▸ **What is being asked**:
In the material below, the required lines run from the one containing "inconsistent at times" through the one containing "the first task". Copy those lines exactly, ends included, and nothing else.

▸ **Dataset entries**:
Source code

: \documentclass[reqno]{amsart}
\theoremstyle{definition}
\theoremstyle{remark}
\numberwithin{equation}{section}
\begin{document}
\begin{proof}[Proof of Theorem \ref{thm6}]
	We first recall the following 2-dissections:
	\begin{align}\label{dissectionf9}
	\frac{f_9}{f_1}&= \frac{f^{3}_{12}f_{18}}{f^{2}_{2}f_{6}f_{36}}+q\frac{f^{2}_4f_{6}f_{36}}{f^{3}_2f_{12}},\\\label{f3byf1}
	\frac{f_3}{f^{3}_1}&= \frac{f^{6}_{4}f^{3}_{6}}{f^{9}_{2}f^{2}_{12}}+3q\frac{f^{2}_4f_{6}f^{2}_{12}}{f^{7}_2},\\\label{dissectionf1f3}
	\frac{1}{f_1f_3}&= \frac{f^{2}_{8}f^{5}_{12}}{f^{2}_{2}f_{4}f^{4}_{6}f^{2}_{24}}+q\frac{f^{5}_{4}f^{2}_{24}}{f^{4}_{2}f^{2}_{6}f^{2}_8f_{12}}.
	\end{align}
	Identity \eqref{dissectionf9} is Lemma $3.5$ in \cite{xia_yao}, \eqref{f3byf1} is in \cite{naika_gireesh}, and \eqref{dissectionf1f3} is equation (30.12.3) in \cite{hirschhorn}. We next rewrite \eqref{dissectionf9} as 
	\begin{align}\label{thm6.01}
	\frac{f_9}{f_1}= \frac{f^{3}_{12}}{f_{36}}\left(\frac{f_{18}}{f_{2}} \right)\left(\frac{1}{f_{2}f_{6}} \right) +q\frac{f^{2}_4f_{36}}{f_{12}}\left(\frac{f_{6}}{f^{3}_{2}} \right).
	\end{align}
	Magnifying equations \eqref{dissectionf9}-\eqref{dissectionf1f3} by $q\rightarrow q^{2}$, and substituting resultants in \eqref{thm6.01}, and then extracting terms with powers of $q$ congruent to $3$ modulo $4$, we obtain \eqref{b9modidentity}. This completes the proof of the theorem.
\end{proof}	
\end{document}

==

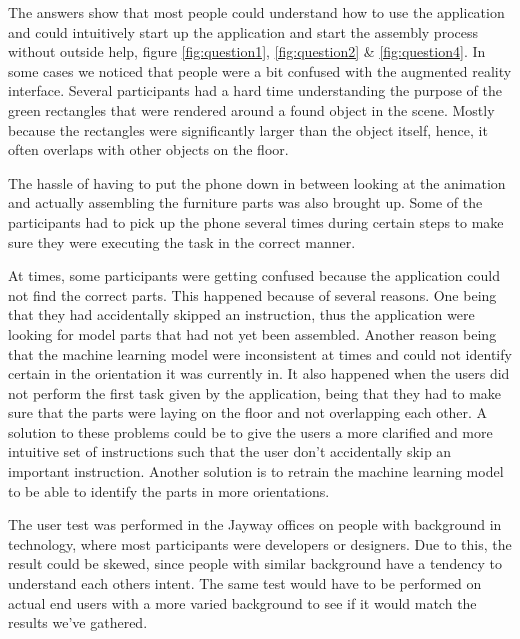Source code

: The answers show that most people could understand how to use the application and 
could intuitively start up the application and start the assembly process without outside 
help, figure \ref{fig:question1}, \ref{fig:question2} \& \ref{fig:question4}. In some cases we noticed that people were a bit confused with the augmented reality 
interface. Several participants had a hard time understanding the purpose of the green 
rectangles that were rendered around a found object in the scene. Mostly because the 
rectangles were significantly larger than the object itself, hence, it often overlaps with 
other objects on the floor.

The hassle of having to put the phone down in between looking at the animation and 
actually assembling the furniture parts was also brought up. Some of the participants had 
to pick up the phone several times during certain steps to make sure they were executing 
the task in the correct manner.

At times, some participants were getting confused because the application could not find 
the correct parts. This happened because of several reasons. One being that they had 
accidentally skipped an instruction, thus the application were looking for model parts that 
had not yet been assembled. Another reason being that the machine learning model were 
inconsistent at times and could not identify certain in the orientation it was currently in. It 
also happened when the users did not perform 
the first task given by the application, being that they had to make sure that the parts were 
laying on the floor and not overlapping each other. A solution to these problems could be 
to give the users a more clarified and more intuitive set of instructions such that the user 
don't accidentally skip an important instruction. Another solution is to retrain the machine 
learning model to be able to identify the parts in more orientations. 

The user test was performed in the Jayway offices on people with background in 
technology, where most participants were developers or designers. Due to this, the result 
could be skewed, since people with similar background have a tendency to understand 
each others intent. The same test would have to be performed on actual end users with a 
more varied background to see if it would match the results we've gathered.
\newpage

▸ **Reply**:
inconsistent at times and could not identify certain in the orientation it was currently in. It 
also happened when the users did not perform 
the first task given by the application, being that they had to make sure that the parts were 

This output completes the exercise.